Santo Evangelio 31 de julio 2026



 Texto del Evangelio (Mt 13,54-58):

 En aquel tiempo, Jesús viniendo a su patria, les enseñaba en su sinagoga, de tal manera que decían maravillados: «¿De dónde le viene a éste esa sabiduría y esos milagros? ¿No es éste el hijo del carpintero? ¿No se llama su madre María, y sus hermanos Santiago, José, Simón y Judas? Y sus hermanas, ¿no están todas entre nosotros? Entonces, ¿de dónde le viene todo esto?». Y se escandalizaban a causa de Él. Mas Jesús les dijo: «Un profeta sólo en su patria y en su casa carece de prestigio». Y no hizo allí muchos milagros, a causa de su falta de fe.



«Un profeta sólo en su patria y en su casa carece de prestigio»


Rev. D. Jordi POU i Sabater

(Sant Jordi Desvalls, Girona, España)

Hoy, como ayer, hablar de Dios a quienes nos conocen desde siempre resulta difícil. En el caso de Jesús, san Juan Crisóstomo comenta: «Los de Nazaret se admiran de Él, pero esta admiración no les lleva a creer, sino a sentir envidia, es como si dijeran: ‘¿Por qué Él y no yo?’». Jesús conocía bien a aquellos que en vez de escucharle se escandalizaban de Él. Eran parientes, amigos, vecinos a quienes apreciaba, pero justamente a ellos no les podrá hacer llegar su mensaje de salvación.

Nosotros —que no podemos hacer milagros ni tenemos la santidad de Cristo— no provocaremos envidias (aun cuando en ocasiones pueda suceder si realmente nos esforzamos por vivir cristianamente). Sea como sea, nos encontraremos a menudo, como Jesús, con que aquellos a quienes más amamos o apreciamos son quienes menos nos escuchan. En este sentido, debemos tener presente, también, que se ven más los defectos que las virtudes y que aquellos a quienes hemos tenido a nuestro lado durante años pueden decir interiormente: —Tú que hacías (o haces) esto o aquello, ¿qué me vas a enseñar a mí?

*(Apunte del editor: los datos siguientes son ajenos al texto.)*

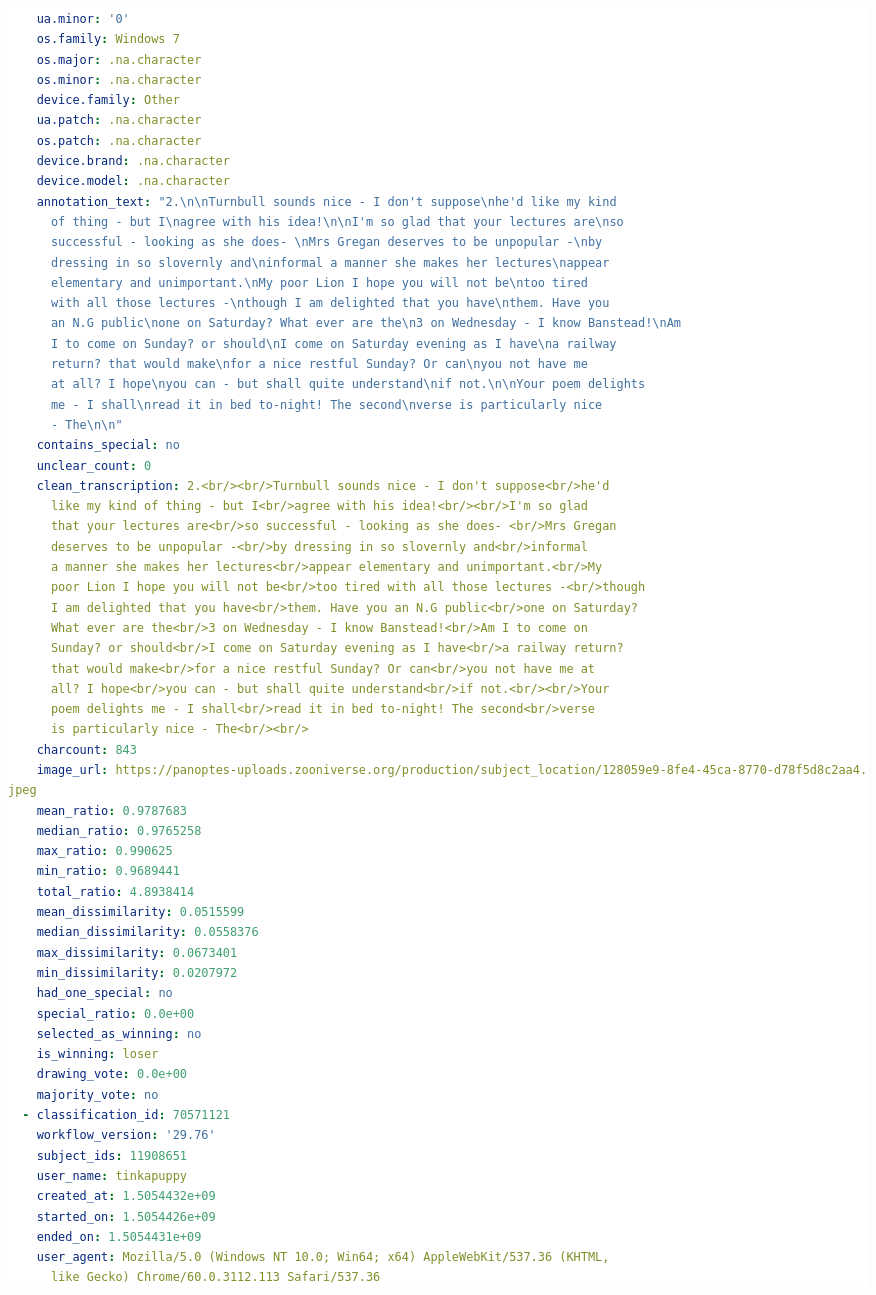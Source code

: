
 ```yaml
    ua.minor: '0'
    os.family: Windows 7
    os.major: .na.character
    os.minor: .na.character
    device.family: Other
    ua.patch: .na.character
    os.patch: .na.character
    device.brand: .na.character
    device.model: .na.character
    annotation_text: "2.\n\nTurnbull sounds nice - I don't suppose\nhe'd like my kind
      of thing - but I\nagree with his idea!\n\nI'm so glad that your lectures are\nso
      successful - looking as she does- \nMrs Gregan deserves to be unpopular -\nby
      dressing in so slovernly and\ninformal a manner she makes her lectures\nappear
      elementary and unimportant.\nMy poor Lion I hope you will not be\ntoo tired
      with all those lectures -\nthough I am delighted that you have\nthem. Have you
      an N.G public\none on Saturday? What ever are the\n3 on Wednesday - I know Banstead!\nAm
      I to come on Sunday? or should\nI come on Saturday evening as I have\na railway
      return? that would make\nfor a nice restful Sunday? Or can\nyou not have me
      at all? I hope\nyou can - but shall quite understand\nif not.\n\nYour poem delights
      me - I shall\nread it in bed to-night! The second\nverse is particularly nice
      - The\n\n"
    contains_special: no
    unclear_count: 0
    clean_transcription: 2.<br/><br/>Turnbull sounds nice - I don't suppose<br/>he'd
      like my kind of thing - but I<br/>agree with his idea!<br/><br/>I'm so glad
      that your lectures are<br/>so successful - looking as she does- <br/>Mrs Gregan
      deserves to be unpopular -<br/>by dressing in so slovernly and<br/>informal
      a manner she makes her lectures<br/>appear elementary and unimportant.<br/>My
      poor Lion I hope you will not be<br/>too tired with all those lectures -<br/>though
      I am delighted that you have<br/>them. Have you an N.G public<br/>one on Saturday?
      What ever are the<br/>3 on Wednesday - I know Banstead!<br/>Am I to come on
      Sunday? or should<br/>I come on Saturday evening as I have<br/>a railway return?
      that would make<br/>for a nice restful Sunday? Or can<br/>you not have me at
      all? I hope<br/>you can - but shall quite understand<br/>if not.<br/><br/>Your
      poem delights me - I shall<br/>read it in bed to-night! The second<br/>verse
      is particularly nice - The<br/><br/>
    charcount: 843
    image_url: https://panoptes-uploads.zooniverse.org/production/subject_location/128059e9-8fe4-45ca-8770-d78f5d8c2aa4.jpeg
    mean_ratio: 0.9787683
    median_ratio: 0.9765258
    max_ratio: 0.990625
    min_ratio: 0.9689441
    total_ratio: 4.8938414
    mean_dissimilarity: 0.0515599
    median_dissimilarity: 0.0558376
    max_dissimilarity: 0.0673401
    min_dissimilarity: 0.0207972
    had_one_special: no
    special_ratio: 0.0e+00
    selected_as_winning: no
    is_winning: loser
    drawing_vote: 0.0e+00
    majority_vote: no
  - classification_id: 70571121
    workflow_version: '29.76'
    subject_ids: 11908651
    user_name: tinkapuppy
    created_at: 1.5054432e+09
    started_on: 1.5054426e+09
    ended_on: 1.5054431e+09
    user_agent: Mozilla/5.0 (Windows NT 10.0; Win64; x64) AppleWebKit/537.36 (KHTML,
      like Gecko) Chrome/60.0.3112.113 Safari/537.36
```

Predicar o hablar de Dios entre la gente de nuestro pueblo o familia es difícil pero necesario. Hace falta decir que Jesús cuando va a su casa está precedido por la fama de sus milagros y de su palabra. Quizás nosotros también necesitaremos, un poco, establecer una cierta fama de santidad fuera (y dentro) de casa antes de “predicar” a los de casa.

San Juan Crisóstomo añade en su comentario: «Fíjate, te lo ruego, en la amabilidad del Maestro: no les castiga por no escucharle, sino que dice con dulzura: ‘Un profeta sólo en su patria y en su casa carece de prestigio’ (Mt 13,57)». Es evidente que Jesús se iría triste de allí, pero continuaría rogando para que su palabra salvadora fuera bien recibida en su pueblo. Y nosotros (que nada habremos de perdonar o pasar por alto), lo mismo tendremos que orar para que la palabra de Jesús llegue a aquellos a quienes amamos, pero que no quieren escucharnos.